* What you have to do *
Lines with "Parameters" in them are to be located in the listing below and copied.
----
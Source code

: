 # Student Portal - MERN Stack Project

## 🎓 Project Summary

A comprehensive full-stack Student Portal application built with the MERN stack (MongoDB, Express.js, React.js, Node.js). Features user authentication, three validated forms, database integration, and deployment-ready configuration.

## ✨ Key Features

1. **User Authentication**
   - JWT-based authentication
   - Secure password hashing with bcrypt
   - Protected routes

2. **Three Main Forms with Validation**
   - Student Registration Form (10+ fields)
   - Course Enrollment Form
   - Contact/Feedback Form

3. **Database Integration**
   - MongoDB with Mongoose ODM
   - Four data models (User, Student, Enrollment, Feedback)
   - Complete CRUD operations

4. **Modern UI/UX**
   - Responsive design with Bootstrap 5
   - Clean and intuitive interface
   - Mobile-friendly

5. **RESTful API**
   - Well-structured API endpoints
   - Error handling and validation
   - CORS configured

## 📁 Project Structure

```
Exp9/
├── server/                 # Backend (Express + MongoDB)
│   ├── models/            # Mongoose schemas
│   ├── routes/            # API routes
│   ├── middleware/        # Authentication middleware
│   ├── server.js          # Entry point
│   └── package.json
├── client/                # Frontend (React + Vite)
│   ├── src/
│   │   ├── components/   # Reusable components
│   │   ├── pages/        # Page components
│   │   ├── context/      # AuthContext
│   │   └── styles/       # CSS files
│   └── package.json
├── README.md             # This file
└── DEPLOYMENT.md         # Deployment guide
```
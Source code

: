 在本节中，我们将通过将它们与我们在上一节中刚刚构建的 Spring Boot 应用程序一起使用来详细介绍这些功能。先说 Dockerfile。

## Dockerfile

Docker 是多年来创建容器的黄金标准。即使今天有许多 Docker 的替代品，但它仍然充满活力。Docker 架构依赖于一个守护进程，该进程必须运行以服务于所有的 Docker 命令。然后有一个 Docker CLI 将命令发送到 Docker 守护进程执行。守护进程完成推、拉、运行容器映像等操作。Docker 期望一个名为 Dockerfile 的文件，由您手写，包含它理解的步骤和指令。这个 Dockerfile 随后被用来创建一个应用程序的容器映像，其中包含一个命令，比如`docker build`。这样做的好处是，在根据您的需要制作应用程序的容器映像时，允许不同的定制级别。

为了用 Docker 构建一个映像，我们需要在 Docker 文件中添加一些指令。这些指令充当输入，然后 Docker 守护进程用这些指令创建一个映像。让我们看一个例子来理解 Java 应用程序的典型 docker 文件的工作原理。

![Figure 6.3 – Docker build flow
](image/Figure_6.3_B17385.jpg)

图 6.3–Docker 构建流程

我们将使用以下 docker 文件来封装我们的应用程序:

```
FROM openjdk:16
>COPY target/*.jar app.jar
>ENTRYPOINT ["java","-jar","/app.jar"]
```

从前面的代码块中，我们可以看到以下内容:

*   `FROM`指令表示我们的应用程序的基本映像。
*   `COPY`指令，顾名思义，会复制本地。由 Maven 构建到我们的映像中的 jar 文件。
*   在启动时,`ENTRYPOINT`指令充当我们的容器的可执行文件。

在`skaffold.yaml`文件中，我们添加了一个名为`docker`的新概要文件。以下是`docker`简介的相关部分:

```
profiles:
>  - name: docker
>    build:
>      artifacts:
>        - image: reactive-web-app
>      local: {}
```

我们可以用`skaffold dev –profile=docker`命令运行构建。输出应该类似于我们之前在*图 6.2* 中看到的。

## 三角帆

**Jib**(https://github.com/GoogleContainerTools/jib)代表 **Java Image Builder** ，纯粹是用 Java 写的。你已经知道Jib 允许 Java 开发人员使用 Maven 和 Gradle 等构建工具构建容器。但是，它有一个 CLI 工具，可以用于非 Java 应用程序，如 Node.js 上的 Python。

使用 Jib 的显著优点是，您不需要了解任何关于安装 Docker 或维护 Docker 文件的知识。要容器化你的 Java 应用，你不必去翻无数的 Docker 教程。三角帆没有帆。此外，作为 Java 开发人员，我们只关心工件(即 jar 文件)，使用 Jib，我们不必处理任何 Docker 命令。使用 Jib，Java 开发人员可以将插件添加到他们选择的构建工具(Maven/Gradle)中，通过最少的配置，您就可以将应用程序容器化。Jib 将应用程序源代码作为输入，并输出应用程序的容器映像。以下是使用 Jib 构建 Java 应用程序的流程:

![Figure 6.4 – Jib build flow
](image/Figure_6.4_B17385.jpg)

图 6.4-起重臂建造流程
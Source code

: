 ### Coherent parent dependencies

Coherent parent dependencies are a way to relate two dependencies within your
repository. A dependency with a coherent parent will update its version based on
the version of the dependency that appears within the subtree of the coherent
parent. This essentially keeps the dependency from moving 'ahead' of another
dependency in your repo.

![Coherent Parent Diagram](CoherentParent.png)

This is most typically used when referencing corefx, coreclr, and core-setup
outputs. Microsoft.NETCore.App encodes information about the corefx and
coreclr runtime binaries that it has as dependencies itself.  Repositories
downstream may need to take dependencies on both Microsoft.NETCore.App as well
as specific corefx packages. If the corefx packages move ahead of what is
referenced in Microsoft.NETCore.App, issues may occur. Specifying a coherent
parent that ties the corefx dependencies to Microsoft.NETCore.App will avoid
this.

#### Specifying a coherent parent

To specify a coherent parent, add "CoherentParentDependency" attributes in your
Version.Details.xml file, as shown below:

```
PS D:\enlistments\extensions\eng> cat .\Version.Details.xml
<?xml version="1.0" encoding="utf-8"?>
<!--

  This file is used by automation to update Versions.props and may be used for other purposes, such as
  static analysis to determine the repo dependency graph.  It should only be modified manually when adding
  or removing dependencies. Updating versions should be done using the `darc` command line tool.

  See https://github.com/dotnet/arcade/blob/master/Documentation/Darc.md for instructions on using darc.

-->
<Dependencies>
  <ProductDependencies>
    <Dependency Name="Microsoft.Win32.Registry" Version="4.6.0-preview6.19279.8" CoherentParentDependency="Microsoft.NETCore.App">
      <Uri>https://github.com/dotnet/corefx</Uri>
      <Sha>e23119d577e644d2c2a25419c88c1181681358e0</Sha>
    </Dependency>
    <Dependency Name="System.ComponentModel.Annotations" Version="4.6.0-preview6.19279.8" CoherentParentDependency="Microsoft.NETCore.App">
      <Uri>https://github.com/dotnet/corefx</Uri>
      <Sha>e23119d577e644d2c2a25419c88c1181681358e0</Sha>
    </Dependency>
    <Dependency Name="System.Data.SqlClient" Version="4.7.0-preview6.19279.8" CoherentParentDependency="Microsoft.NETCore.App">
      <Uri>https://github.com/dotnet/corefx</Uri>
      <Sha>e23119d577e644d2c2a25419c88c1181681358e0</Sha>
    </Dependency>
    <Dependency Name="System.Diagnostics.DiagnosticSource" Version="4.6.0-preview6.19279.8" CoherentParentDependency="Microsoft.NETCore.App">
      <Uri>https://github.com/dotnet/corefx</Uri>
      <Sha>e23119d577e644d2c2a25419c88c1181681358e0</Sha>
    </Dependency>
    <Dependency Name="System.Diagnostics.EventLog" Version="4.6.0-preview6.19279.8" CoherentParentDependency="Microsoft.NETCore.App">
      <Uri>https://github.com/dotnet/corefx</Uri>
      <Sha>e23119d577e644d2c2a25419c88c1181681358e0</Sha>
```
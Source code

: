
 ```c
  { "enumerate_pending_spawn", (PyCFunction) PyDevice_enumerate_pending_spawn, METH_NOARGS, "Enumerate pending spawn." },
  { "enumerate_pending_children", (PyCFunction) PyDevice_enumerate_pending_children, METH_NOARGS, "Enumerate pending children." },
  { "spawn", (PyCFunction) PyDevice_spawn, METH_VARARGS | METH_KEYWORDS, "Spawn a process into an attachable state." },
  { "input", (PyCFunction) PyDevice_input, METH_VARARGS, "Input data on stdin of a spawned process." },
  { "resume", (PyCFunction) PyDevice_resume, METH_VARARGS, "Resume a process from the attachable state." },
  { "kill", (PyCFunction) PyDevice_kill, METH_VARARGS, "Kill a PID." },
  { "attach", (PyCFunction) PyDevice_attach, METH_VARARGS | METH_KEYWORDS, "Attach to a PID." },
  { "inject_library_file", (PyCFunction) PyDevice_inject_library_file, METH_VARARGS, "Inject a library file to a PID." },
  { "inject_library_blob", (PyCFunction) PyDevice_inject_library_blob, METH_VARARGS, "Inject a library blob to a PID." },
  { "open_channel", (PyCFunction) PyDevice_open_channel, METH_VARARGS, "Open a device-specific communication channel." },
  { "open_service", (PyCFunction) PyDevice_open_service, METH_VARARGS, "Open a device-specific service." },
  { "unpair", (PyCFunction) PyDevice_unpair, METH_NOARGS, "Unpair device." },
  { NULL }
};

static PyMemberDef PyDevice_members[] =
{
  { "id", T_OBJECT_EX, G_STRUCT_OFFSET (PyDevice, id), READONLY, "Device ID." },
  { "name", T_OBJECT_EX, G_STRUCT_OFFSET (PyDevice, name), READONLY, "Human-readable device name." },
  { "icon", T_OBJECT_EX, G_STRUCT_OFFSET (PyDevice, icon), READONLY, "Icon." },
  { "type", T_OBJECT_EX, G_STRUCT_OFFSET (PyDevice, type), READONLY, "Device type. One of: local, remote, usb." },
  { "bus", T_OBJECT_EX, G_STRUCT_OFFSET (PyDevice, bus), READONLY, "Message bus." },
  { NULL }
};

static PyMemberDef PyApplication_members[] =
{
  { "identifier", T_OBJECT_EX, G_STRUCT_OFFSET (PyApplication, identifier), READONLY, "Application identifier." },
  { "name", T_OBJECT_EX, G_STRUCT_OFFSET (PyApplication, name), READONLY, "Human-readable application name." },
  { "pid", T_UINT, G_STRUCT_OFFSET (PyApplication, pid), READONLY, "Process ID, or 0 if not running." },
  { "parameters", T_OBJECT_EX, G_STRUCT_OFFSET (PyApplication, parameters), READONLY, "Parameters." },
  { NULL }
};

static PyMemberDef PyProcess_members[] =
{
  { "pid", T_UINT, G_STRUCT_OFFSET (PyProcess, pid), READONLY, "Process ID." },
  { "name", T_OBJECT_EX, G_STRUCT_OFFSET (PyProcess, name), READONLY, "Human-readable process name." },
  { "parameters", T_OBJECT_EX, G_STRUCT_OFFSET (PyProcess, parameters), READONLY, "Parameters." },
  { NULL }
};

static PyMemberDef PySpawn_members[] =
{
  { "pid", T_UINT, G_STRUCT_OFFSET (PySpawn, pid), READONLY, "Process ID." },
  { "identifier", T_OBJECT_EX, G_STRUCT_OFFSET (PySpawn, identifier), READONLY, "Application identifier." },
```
----
* Response box *
  { "parameters", T_OBJECT_EX, G_STRUCT_OFFSET (PyApplication, parameters), READONLY, "Parameters." },
  { "parameters", T_OBJECT_EX, G_STRUCT_OFFSET (PyProcess, parameters), READONLY, "Parameters." },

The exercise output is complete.